** STORED DATA follows **

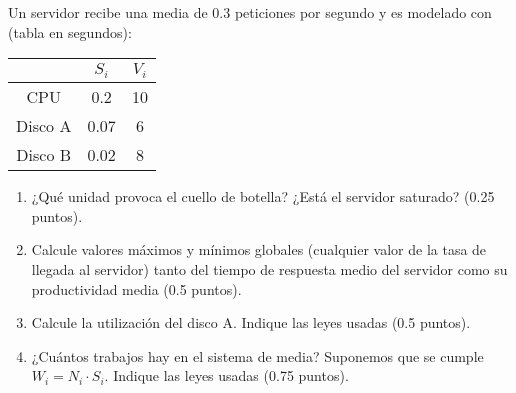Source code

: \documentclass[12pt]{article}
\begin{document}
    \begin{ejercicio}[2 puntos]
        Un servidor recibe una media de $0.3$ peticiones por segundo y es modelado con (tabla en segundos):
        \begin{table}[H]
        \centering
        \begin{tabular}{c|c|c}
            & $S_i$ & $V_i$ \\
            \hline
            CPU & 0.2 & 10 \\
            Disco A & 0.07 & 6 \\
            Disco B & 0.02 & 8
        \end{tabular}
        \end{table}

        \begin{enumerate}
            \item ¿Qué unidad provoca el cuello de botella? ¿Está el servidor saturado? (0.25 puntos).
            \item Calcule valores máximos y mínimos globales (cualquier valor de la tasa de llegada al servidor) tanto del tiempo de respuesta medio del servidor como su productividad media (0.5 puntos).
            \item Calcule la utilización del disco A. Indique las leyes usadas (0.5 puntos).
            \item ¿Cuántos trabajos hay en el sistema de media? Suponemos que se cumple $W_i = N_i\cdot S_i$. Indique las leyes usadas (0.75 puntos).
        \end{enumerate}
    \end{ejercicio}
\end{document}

** End of STORED DATA **

**TASK BRIEF**
State the number of lines of the preceding material in which the word "Indique" is found, and nothing more.

**TASK SOLUTION**
2